DUP nominee to House of Lords rejected by sleaze watchdog
A DUP nominee to the House of Lords was among seven individuals rejected by a sleaze watchdog set up to vet prospective peers.
The House of Lords Appointments Commission said five Conservative nominees and one Liberal Democrat were also judged unsuitable to take a seat in the upper chamber.
The commission's vetting programme considers whether individuals' past behaviour could be seen to bring the Lords into disrepute and whether they are of "good standing in the community and with the public regulatory authorities".
Although it does not have a veto, none of its assessments has yet been overruled.
The DUP nominee has not yet been named publicly.
David Laws, who quit as Treasury chief secretary and was suspended from the Commons for seven days in 2010 over breaches of expenses rules, was the Lib Dem who failed the vetting process.
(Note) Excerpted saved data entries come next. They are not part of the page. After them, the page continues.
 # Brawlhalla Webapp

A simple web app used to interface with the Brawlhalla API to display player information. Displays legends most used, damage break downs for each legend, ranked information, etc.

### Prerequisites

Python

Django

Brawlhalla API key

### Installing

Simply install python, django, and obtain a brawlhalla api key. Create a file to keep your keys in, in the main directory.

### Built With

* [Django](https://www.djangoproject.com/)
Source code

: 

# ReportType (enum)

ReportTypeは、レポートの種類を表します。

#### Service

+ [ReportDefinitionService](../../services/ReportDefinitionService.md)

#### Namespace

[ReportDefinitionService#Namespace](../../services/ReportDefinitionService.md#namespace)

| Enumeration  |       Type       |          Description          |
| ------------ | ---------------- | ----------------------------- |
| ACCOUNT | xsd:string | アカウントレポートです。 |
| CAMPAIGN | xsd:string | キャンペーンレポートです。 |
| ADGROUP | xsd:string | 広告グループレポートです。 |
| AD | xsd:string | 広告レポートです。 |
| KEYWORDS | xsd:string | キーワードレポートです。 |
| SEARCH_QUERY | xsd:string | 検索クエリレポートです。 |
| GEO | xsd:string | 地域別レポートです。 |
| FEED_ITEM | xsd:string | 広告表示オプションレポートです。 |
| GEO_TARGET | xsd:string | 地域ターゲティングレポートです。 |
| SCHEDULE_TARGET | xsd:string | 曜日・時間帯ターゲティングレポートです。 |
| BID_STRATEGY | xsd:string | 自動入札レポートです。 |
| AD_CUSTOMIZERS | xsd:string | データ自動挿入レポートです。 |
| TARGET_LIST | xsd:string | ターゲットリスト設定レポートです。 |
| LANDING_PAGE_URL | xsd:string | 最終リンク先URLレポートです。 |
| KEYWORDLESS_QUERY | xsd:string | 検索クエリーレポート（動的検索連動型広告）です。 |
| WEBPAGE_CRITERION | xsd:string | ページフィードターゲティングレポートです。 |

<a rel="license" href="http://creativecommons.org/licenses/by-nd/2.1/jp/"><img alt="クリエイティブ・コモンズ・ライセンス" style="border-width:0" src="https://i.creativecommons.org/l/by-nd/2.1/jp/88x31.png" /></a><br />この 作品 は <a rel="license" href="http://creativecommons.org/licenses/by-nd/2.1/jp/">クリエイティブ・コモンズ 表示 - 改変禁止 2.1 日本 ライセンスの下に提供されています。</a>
Parties have the chance to replace rejected candidates with substitutes but the DUP did not seek a replacement.
A total of 45 people are joining the upper chamber in the dissolution list - with 26 Conservatives, 11 Liberal Democrats and eight Labour party new peers.
The seven-strong commission, set up in 2000, is chaired by non-party peer Lord Kakkar and includes a peer from each of the Tories, Labour and the Lib Dems - including ex-Conservative leader Lord Howard - and three non-party political members.
Candidates for a peerage also have to supply guarantees that they are resident in the UK for tax purposes, have no conflicting roles and give information about their donations and financial links to the party.
When vetting donors, the commission considers whether an individual "could have been a credible nominee if he or she had made no financial contribution" to the party putting them forward.